- [ASSIGNMENT] As soon as the line containing "End keywords" appears in the material below, start returning lines exactly, and end with the line containing "## How to run".

───── RECORDED INFORMATION ─────

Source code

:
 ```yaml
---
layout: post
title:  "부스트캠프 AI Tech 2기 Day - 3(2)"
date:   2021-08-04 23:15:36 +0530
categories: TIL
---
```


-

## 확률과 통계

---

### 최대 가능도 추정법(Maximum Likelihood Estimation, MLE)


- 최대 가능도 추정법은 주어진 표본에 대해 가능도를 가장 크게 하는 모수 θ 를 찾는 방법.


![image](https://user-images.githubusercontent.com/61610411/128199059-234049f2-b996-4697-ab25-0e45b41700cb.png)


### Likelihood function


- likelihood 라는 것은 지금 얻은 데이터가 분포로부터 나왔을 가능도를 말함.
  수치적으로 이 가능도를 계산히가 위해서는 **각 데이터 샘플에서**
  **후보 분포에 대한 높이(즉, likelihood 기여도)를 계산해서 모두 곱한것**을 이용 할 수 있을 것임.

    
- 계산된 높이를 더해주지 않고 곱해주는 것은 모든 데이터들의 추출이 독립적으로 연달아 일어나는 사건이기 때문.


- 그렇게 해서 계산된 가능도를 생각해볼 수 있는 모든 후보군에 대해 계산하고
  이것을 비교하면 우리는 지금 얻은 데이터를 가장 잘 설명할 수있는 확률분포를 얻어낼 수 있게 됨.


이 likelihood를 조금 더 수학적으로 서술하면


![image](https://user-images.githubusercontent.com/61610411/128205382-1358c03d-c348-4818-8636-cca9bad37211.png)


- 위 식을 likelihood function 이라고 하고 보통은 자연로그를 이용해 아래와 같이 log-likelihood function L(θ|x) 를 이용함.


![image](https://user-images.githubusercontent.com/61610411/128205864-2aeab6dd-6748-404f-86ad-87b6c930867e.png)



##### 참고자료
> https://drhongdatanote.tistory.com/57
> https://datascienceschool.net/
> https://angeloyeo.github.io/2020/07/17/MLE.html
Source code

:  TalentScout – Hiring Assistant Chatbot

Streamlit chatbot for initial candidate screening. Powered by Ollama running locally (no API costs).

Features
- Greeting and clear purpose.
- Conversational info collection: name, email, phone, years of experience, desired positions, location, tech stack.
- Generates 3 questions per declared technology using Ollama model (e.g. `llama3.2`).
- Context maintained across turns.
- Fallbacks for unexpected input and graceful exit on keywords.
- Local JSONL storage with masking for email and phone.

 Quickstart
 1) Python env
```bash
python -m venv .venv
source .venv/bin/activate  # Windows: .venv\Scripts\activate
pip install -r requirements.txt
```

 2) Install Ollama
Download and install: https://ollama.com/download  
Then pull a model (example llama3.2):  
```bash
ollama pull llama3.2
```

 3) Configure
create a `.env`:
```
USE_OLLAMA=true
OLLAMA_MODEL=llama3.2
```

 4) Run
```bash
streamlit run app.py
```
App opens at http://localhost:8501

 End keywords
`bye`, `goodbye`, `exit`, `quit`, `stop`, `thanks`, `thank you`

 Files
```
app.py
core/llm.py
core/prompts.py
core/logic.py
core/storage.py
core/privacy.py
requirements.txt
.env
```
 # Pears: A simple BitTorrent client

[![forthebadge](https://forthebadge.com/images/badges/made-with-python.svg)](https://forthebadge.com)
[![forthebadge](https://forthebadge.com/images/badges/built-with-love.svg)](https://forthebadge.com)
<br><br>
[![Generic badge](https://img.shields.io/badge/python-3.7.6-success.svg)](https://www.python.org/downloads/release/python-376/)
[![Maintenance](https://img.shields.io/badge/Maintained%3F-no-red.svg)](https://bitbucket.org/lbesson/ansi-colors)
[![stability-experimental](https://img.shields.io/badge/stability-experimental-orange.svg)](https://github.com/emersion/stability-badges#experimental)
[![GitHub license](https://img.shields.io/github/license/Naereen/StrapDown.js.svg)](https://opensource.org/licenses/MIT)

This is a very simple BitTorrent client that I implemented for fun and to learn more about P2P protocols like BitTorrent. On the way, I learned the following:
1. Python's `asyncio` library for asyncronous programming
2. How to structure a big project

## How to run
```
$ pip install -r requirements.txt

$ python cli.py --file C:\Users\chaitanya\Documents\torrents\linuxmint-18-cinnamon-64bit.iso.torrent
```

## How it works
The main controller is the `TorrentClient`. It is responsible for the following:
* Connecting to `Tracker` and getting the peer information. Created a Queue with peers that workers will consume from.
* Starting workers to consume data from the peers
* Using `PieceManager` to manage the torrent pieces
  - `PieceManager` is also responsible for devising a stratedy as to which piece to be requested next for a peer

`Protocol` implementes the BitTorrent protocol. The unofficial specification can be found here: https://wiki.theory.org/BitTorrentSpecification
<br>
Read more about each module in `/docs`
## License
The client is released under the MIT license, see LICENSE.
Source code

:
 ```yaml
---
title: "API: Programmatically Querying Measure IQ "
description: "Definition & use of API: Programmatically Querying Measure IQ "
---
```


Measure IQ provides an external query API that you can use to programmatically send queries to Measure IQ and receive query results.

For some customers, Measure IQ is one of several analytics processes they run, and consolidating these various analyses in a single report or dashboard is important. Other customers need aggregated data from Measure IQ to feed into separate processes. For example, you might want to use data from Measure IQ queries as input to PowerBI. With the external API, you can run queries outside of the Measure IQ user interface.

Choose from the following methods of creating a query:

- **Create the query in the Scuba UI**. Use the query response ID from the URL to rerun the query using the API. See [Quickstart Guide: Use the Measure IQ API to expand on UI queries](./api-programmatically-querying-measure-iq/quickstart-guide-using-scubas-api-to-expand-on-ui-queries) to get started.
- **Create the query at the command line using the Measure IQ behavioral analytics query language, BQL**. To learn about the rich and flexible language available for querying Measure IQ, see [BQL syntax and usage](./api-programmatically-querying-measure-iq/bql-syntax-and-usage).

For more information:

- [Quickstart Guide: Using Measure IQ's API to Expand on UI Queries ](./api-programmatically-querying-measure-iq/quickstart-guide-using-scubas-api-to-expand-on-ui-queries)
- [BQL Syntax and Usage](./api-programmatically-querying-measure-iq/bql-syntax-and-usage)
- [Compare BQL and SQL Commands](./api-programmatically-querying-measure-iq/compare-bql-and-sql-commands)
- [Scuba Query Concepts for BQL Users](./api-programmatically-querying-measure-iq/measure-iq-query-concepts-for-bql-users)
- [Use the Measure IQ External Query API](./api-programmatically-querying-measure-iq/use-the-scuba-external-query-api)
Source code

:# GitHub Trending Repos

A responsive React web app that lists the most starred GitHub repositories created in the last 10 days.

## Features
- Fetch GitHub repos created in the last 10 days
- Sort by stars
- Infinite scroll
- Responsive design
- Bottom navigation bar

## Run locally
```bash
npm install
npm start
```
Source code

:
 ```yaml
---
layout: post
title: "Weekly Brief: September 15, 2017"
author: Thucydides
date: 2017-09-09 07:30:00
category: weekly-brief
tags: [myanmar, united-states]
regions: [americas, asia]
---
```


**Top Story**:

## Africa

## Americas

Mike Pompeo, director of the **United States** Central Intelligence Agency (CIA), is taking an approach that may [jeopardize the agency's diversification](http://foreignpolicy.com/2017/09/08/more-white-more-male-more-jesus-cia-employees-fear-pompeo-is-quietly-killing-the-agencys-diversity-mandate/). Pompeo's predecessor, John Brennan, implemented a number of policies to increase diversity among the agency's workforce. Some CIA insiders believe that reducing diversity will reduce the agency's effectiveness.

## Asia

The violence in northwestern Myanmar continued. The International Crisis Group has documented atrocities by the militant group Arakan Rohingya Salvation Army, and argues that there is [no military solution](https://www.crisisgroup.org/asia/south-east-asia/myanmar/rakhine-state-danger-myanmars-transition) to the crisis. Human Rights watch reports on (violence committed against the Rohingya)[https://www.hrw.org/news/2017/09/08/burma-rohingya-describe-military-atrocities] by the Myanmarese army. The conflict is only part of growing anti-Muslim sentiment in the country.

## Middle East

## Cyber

─────
───── RECORDED INFORMATION ─────

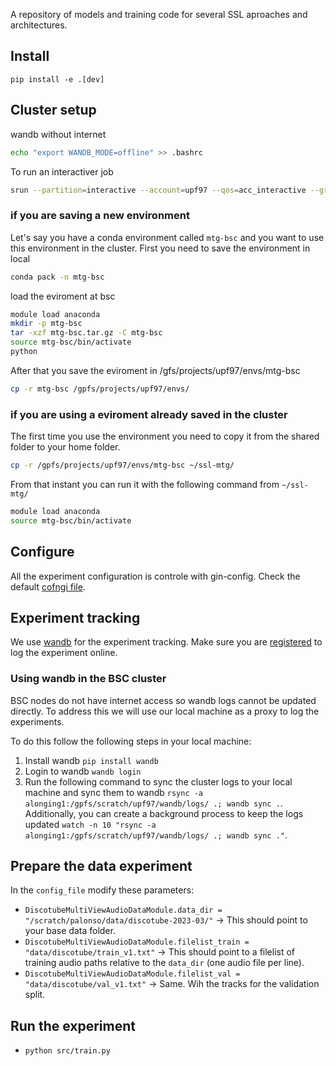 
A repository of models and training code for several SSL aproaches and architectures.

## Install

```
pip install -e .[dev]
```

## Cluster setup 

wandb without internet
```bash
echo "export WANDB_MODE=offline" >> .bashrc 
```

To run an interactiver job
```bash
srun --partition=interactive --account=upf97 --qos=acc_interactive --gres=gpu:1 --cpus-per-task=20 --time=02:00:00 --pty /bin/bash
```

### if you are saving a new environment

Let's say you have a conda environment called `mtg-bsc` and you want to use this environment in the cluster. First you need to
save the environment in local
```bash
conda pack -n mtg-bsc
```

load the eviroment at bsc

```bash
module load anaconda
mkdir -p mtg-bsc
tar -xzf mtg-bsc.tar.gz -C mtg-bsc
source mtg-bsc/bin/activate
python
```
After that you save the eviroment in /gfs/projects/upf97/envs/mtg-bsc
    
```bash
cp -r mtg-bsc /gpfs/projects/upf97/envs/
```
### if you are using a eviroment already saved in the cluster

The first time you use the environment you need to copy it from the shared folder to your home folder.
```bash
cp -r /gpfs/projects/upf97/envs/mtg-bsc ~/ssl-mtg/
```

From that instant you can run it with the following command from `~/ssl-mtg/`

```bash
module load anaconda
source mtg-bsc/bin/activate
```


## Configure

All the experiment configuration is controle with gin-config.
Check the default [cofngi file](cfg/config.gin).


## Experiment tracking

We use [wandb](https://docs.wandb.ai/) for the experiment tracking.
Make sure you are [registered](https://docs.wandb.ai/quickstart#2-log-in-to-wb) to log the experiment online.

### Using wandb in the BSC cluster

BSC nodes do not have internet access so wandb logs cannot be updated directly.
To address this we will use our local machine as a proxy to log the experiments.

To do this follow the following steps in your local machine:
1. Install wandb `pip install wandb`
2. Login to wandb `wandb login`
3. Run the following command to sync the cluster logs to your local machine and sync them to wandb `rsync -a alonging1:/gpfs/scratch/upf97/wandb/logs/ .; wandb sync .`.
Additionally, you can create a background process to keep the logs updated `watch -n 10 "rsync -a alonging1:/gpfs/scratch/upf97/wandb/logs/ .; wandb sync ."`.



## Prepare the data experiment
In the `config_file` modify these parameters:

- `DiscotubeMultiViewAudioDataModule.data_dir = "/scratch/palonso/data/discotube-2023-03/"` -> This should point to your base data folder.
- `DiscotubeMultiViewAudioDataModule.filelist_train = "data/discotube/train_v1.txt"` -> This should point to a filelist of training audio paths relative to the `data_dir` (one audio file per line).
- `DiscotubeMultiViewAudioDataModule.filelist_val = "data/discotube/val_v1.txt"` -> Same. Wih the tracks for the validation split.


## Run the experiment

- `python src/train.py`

─────
───── RECORDED INFORMATION ─────

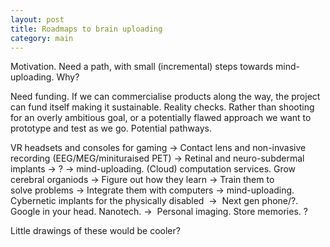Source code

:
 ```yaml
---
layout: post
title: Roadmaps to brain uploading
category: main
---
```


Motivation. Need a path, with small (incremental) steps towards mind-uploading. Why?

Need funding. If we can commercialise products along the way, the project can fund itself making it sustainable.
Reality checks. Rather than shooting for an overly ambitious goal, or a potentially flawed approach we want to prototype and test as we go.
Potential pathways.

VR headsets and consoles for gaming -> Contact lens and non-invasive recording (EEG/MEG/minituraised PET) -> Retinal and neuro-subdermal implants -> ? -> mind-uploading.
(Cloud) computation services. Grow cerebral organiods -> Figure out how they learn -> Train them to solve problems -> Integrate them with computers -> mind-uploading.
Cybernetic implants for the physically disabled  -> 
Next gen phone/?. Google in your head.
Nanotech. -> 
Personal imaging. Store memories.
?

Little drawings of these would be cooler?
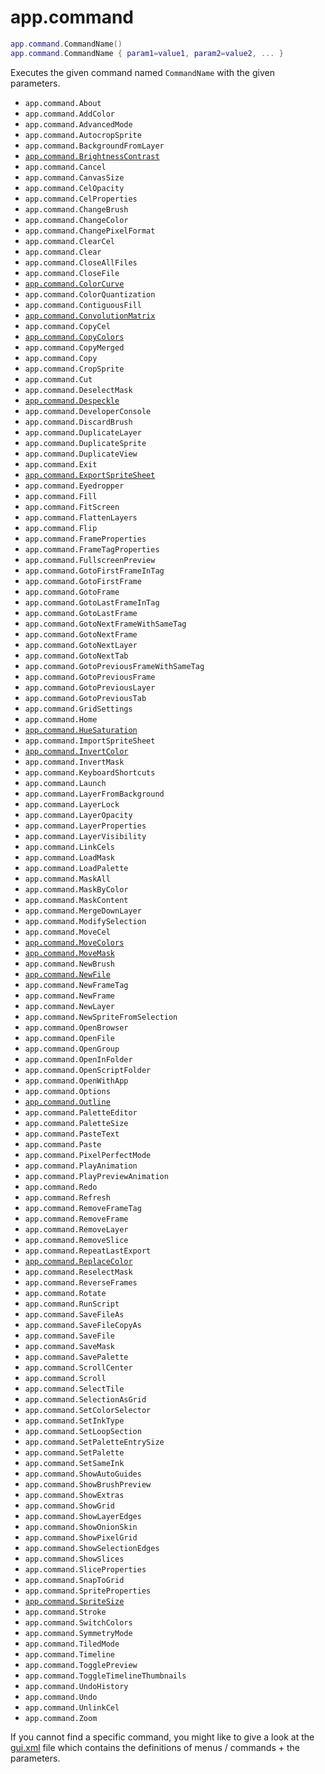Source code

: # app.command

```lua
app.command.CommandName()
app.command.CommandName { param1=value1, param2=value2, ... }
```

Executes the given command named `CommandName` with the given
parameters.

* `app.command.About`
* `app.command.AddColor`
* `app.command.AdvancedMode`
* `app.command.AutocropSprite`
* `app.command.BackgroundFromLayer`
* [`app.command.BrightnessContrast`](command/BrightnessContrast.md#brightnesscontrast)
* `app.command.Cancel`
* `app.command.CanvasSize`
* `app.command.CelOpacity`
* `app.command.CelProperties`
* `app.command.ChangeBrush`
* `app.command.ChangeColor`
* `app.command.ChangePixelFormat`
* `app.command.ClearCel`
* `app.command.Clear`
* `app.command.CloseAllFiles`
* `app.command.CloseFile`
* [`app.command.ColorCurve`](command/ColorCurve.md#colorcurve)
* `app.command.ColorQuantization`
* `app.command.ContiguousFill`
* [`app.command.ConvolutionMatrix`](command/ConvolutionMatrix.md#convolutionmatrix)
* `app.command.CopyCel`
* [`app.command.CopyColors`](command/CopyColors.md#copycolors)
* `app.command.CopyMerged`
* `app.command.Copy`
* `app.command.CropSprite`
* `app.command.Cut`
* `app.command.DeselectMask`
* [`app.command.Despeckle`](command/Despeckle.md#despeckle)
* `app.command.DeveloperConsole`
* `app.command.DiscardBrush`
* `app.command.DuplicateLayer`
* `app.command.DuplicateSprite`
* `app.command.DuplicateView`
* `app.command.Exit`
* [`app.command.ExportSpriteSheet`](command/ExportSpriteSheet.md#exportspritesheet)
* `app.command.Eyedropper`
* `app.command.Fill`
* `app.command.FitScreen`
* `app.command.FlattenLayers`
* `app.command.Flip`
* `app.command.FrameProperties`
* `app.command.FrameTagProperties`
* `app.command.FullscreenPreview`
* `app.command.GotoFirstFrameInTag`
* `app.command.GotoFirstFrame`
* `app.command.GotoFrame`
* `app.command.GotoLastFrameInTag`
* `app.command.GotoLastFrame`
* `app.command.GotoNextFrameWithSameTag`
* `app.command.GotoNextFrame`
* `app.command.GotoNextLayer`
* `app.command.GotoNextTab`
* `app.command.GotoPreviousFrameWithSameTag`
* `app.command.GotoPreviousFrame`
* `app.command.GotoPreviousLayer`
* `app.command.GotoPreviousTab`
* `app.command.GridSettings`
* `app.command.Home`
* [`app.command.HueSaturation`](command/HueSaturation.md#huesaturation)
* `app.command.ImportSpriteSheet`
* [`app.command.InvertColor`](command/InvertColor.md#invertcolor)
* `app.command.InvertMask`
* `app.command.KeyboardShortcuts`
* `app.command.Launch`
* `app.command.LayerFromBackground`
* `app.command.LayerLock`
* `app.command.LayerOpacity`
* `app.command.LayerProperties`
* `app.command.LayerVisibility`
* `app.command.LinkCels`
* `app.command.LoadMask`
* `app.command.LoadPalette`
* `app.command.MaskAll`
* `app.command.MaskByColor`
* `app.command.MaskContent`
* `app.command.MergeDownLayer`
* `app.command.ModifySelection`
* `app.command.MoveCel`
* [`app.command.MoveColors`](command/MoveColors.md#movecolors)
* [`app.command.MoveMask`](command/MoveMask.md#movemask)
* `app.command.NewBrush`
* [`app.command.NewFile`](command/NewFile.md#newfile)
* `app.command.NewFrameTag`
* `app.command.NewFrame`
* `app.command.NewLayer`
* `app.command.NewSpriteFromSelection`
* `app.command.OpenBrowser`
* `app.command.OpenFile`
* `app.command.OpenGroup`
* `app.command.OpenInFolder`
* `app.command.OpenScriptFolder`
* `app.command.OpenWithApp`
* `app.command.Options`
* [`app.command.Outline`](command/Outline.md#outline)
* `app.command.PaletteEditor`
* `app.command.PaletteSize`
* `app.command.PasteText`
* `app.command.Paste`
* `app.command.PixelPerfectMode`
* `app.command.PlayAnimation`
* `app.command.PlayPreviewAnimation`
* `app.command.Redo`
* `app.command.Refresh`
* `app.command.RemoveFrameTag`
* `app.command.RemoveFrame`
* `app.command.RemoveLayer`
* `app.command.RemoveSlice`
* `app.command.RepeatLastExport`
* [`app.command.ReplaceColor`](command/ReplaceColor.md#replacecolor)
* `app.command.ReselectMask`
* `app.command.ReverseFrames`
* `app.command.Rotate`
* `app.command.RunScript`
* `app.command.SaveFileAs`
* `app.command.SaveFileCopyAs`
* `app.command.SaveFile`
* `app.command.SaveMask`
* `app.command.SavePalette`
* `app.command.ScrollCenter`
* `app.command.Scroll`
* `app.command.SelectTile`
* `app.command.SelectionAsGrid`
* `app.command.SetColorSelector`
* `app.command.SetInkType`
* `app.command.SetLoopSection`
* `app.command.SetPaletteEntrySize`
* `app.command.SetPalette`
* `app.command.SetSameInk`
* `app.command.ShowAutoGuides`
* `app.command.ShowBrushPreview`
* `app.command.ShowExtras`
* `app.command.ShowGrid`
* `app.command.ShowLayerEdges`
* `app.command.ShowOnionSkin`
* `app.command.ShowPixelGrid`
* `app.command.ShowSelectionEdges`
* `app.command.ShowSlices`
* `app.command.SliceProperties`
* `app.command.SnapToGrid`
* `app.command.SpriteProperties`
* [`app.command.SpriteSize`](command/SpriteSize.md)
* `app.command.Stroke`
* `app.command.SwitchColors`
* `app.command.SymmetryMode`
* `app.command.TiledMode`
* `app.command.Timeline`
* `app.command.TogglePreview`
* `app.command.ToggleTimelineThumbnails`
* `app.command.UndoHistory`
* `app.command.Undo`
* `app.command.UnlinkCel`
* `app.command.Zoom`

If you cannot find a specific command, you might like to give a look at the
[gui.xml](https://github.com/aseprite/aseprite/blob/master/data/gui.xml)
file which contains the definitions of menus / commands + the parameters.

─────

- [ANSWER TO THE PROBLEM]
 End keywords
`bye`, `goodbye`, `exit`, `quit`, `stop`, `thanks`, `thank you`

 Files
```
app.py
core/llm.py
core/prompts.py
core/logic.py
core/storage.py
core/privacy.py
requirements.txt
.env
```
 # Pears: A simple BitTorrent client

[![forthebadge](https://forthebadge.com/images/badges/made-with-python.svg)](https://forthebadge.com)
[![forthebadge](https://forthebadge.com/images/badges/built-with-love.svg)](https://forthebadge.com)
<br><br>
[![Generic badge](https://img.shields.io/badge/python-3.7.6-success.svg)](https://www.python.org/downloads/release/python-376/)
[![Maintenance](https://img.shields.io/badge/Maintained%3F-no-red.svg)](https://bitbucket.org/lbesson/ansi-colors)
[![stability-experimental](https://img.shields.io/badge/stability-experimental-orange.svg)](https://github.com/emersion/stability-badges#experimental)
[![GitHub license](https://img.shields.io/github/license/Naereen/StrapDown.js.svg)](https://opensource.org/licenses/MIT)

This is a very simple BitTorrent client that I implemented for fun and to learn more about P2P protocols like BitTorrent. On the way, I learned the following:
1. Python's `asyncio` library for asyncronous programming
2. How to structure a big project

## How to run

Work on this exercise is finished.